--- Document images with source code ---
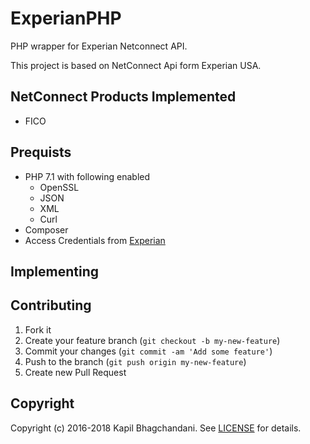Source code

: # ExperianPHP
PHP wrapper for Experian Netconnect API.

This project is based on NetConnect Api form Experian USA.

## NetConnect Products Implemented

* FICO

## Prequists
* PHP 7.1 with following enabled
	* OpenSSL
	* JSON
	* XML
	* Curl
* Composer
* Access Credentials from [Experian](https://www.experian.com/connect/api/#contact)

## Implementing

## Contributing

1. Fork it
2. Create your feature branch (`git checkout -b my-new-feature`)
3. Commit your changes (`git commit -am 'Add some feature'`)
4. Push to the branch (`git push origin my-new-feature`)
5. Create new Pull Request

## Copyright

Copyright (c) 2016-2018 Kapil Bhagchandani.
See [LICENSE][] for details.

[license]: LICENSE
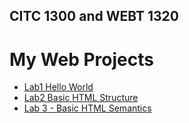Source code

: ## CITC 1300 and WEBT 1320
<h1> My Web Projects </h1>

<ul>
<li><a href="Lab 1/index.html" target="_blank">Lab1 Hello World</a></li>
<li><a href="Lab 2/index.html" target="_blank">Lab2 Basic HTML Structure</a></li>
<li><a href="lab3/index.html" target="_blank">Lab 3 - Basic HTML Semantics </a></li>
<ul>



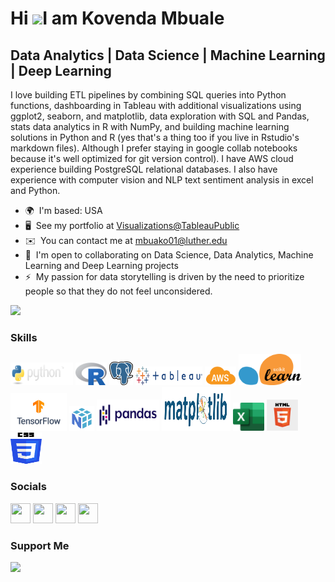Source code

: Hi ![](https://user-images.githubusercontent.com/18350557/176309783-0785949b-9127-417c-8b55-ab5a4333674e.gif)I am Kovenda Mbuale
======================================================================================================================================

Data Analytics | Data Science | Machine Learning | Deep Learning
----------------------------------------------------------------

I love building ETL pipelines by combining SQL queries into Python functions, dashboarding in Tableau with additional visualizations using ggplot2, seaborn, and matplotlib, data exploration with SQL and Pandas, stats data analytics in R with NumPy, and building machine learning solutions in Python and R (yes that's a thing too if you live in Rstudio's markdown files). Although I prefer staying in google collab notebooks because it's well optimized for git version control). I have AWS cloud experience building PostgreSQL relational databases. I also have experience with computer vision and NLP text sentiment analysis in excel and Python.

* 🌍  I'm based: USA
* 🖥️  See my portfolio at [Visualizations@TableauPublic](http://public.tableau.com/app/profile/kovenda)
* ✉️  You can contact me at [mbuako01@luther.edu](mailto:mbuako01@luther.edu)
* 🤝  I'm open to collaborating on Data Science, Data Analytics, Machine Learning and Deep Learning projects
* ⚡  My passion for data storytelling is driven by the need to prioritize people so that they do not feel unconsidered.

<a href="https://www.github.com/kovenda" target="_blank" rel="noreferrer"><img
src="https://img.shields.io/github/followers/kovenda?logo=github&style=for-the-badge&color=0891b2&labelColor=1c1917" /></a>

### Skills
<p align="left">
<a href="https://www.python.org/" target="_blank" rel="noreferrer"><img src="https://github.com/Kovenda/Kovenda/blob/main/pythonlogo.png" width="100" height="36" alt="Python" /></a>
<a href="https://www.r-project.org/" target="_blank" rel="noreferrer"><img src="https://github.com/Kovenda/Kovenda/blob/main/rlogo.png" width="50" height="36" alt="r-programming" /></a>
<a href="https://www.postgresql.org/" target="_blank" rel="noreferrer"><img src="https://github.com/Kovenda/Kovenda/blob/main/postgresqllogo.png" width="38" height="38" alt="PostgreSQL" /></a>
<a href="https://public.tableau.com/app/profile/kovenda" target="_blank" rel="noreferrer"><img src="https://github.com/Kovenda/Kovenda/blob/main/tableaulogo.png" width="107" height="30" alt="Tableau" /></a>
<a href="https://aws.amazon.com/rds/" target="_blank" rel="noreferrer"><img src="https://github.com/Kovenda/Kovenda/blob/main/awscloudlogo.png" width="50" height="30" alt="aws-rds" /></a>
<a href="https://scikit-learn.org/stable/" target="_blank" rel="noreferrer"><img src="https://github.com/Kovenda/Kovenda/blob/main/Scikit_learn_logo.png" width="100" height="50" alt="sk-learn" /></a>
<a href="https://www.tensorflow.org/" target="_blank" rel="noreferrer"><img src="https://github.com/Kovenda/Kovenda/blob/main/TF_FullColor_Stacked.png" width="90" height="60" alt="TensorFlow" /></a>
<a href="https://numpy.org/" target="_blank" rel="noreferrer"><img src="https://github.com/Kovenda/Kovenda/blob/main/NumPylogo.svg" width="40" height="40" alt="numpy" /></a>
<a href="https://pandas.pydata.org/" target="_blank" rel="noreferrer"><img src="https://github.com/Kovenda/Kovenda/blob/main/pandaslogo2.svg" width="100" height="50" alt="pandas" /></a>
<a href="https://matplotlib.org/" target="_blank" rel="noreferrer"><img src="https://github.com/Kovenda/Kovenda/blob/main/matplotliblogo2.svg" width="110" height="70" alt="matplotliblogo2" /></a>
<a href="https://www.microsoft.com/en-us/microsoft-365/excel" target="_blank" rel="noreferrer"><img src="https://github.com/Kovenda/Kovenda/blob/main/excellogo.png" width="50" height="45" alt="excel" /></a>
<a href="https://developer.mozilla.org/en-US/docs/Glossary/HTML5" target="_blank" rel="noreferrer"><img src="https://github.com/Kovenda/Kovenda/blob/main/html5logo.png" width="50" height="50" alt="HTML5" /></a>
<a href="https://www.w3.org/TR/CSS/#css" target="_blank" rel="noreferrer"><img src="https://github.com/Kovenda/Kovenda/blob/main/CSS3_logo.svg" width="50" height="50" alt="CSS3" /></a>

</p>


### Socials

<p align="left"> <a href="https://www.github.com/kovenda" target="_blank" rel="noreferrer"><img src="https://raw.githubusercontent.com/danielcranney/readme-generator/main/public/icons/socials/github.svg" width="32" height="32" /></a> <a href="https://www.linkedin.com/in/kovenda-mbuale-b05453139" target="_blank" rel="noreferrer"><img src="https://raw.githubusercontent.com/danielcranney/readme-generator/main/public/icons/socials/linkedin.svg" width="32" height="32" /></a> <a href="http://www.medium.com/kovenda" target="_blank" rel="noreferrer"><img src="https://raw.githubusercontent.com/danielcranney/readme-generator/main/public/icons/socials/medium.svg" width="32" height="32" /></a> <a href="https://www.stackoverflow.com/users/19537547/kovenda-mbuale" target="_blank" rel="noreferrer"><img src="https://raw.githubusercontent.com/danielcranney/readme-generator/main/public/icons/socials/stackoverflow.svg" width="32" height="32" /></a></p>

### Support Me

<a href="https://www.buymeacoffee.com/kovendaMBUALE"><img src="https://cdn.buymeacoffee.com/buttons/v2/default-yellow.png" width="200" /></a>
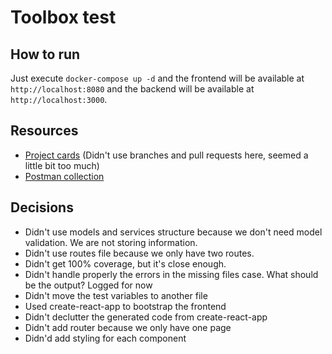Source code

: # Toolbox test

## How to run

Just execute `docker-compose up -d` and the frontend will be available at `http://localhost:8080` and the backend will be available at `http://localhost:3000`.

## Resources

- [Project cards](https://github.com/users/felipe-zapata/projects/1/views/1) (Didn't use branches and pull requests here, seemed a little bit too much)
- [Postman collection](https://app.getpostman.com/run-collection/26739489-170a7ed6-38dc-4620-93b7-8e0009fd3529?action=collection%2Ffork&source=rip_markdown&collection-url=entityId%3D26739489-170a7ed6-38dc-4620-93b7-8e0009fd3529%26entityType%3Dcollection%26workspaceId%3D83e43c2f-12cb-4379-b820-025a3c9c8e22)

## Decisions

- Didn't use models and services structure because we don't need model validation. We are not storing information.
- Didn't use routes file because we only have two routes.
- Didn't get 100% coverage, but it's close enough.
- Didn't handle properly the errors in the missing files case. What should be the output? Logged for now
- Didn't move the test variables to another file
- Used create-react-app to bootstrap the frontend
- Didn't declutter the generated code from create-react-app
- Didn't add router because we only have one page
- Didn'd add styling for each component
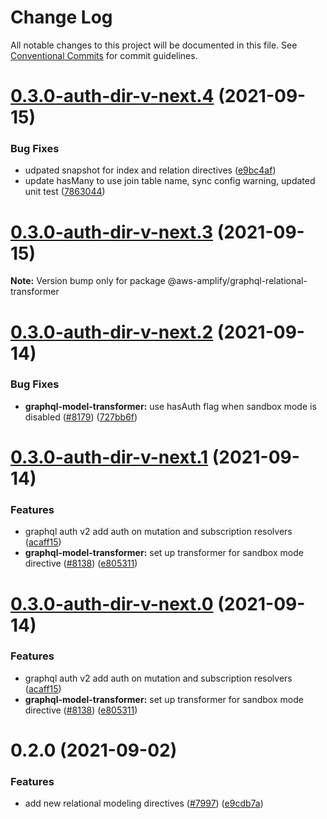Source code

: # Change Log

All notable changes to this project will be documented in this file.
See [Conventional Commits](https://conventionalcommits.org) for commit guidelines.

# [0.3.0-auth-dir-v-next.4](https://github.com/aws-amplify/amplify-cli/compare/@aws-amplify/graphql-relational-transformer@0.3.0-auth-dir-v-next.3...@aws-amplify/graphql-relational-transformer@0.3.0-auth-dir-v-next.4) (2021-09-15)


### Bug Fixes

* udpated snapshot for index and relation directives ([e9bc4af](https://github.com/aws-amplify/amplify-cli/commit/e9bc4af9926ec4219c2af12c9ebced04e5ea2574))
* update hasMany to use join table name, sync config warning, updated unit test ([7863044](https://github.com/aws-amplify/amplify-cli/commit/78630446a7195a4d51ffdf433b173598d70dbaa3))





# [0.3.0-auth-dir-v-next.3](https://github.com/aws-amplify/amplify-cli/compare/@aws-amplify/graphql-relational-transformer@0.3.0-auth-dir-v-next.2...@aws-amplify/graphql-relational-transformer@0.3.0-auth-dir-v-next.3) (2021-09-15)

**Note:** Version bump only for package @aws-amplify/graphql-relational-transformer





# [0.3.0-auth-dir-v-next.2](https://github.com/aws-amplify/amplify-cli/compare/@aws-amplify/graphql-relational-transformer@0.3.0-auth-dir-v-next.1...@aws-amplify/graphql-relational-transformer@0.3.0-auth-dir-v-next.2) (2021-09-14)


### Bug Fixes

* **graphql-model-transformer:** use hasAuth flag when sandbox mode is disabled ([#8179](https://github.com/aws-amplify/amplify-cli/issues/8179)) ([727bb6f](https://github.com/aws-amplify/amplify-cli/commit/727bb6ff8c726669f358e5d61fe895229bd7a6a4))





# [0.3.0-auth-dir-v-next.1](https://github.com/aws-amplify/amplify-cli/compare/@aws-amplify/graphql-relational-transformer@0.2.0...@aws-amplify/graphql-relational-transformer@0.3.0-auth-dir-v-next.1) (2021-09-14)


### Features

* graphql auth v2 add auth on mutation and subscription resolvers ([acaff15](https://github.com/aws-amplify/amplify-cli/commit/acaff150efa7da285330e718aaf3fc36cae465d8))
* **graphql-model-transformer:** set up transformer for sandbox mode directive ([#8138](https://github.com/aws-amplify/amplify-cli/issues/8138)) ([e805311](https://github.com/aws-amplify/amplify-cli/commit/e805311d80393afef7e0bc7ad757b51706e7a3bf))





# [0.3.0-auth-dir-v-next.0](https://github.com/aws-amplify/amplify-cli/compare/@aws-amplify/graphql-relational-transformer@0.2.0...@aws-amplify/graphql-relational-transformer@0.3.0-auth-dir-v-next.0) (2021-09-14)


### Features

* graphql auth v2 add auth on mutation and subscription resolvers ([acaff15](https://github.com/aws-amplify/amplify-cli/commit/acaff150efa7da285330e718aaf3fc36cae465d8))
* **graphql-model-transformer:** set up transformer for sandbox mode directive ([#8138](https://github.com/aws-amplify/amplify-cli/issues/8138)) ([e805311](https://github.com/aws-amplify/amplify-cli/commit/e805311d80393afef7e0bc7ad757b51706e7a3bf))





# 0.2.0 (2021-09-02)


### Features

* add new relational modeling directives ([#7997](https://github.com/aws-amplify/amplify-cli/issues/7997)) ([e9cdb7a](https://github.com/aws-amplify/amplify-cli/commit/e9cdb7a1a45b8f16546952a469ab2d45f82e855c))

--- Problem statement ---
The lines from the start of the data through the line that contains "## Implementing" are to be returned exactly, please, with both ends included and every picture left out.

--- Solved problem ---
Source code

: # ExperianPHP
PHP wrapper for Experian Netconnect API.

This project is based on NetConnect Api form Experian USA.

## NetConnect Products Implemented

* FICO

## Prequists
* PHP 7.1 with following enabled
	* OpenSSL
	* JSON
	* XML
	* Curl
* Composer
* Access Credentials from [Experian](https://www.experian.com/connect/api/#contact)

## Implementing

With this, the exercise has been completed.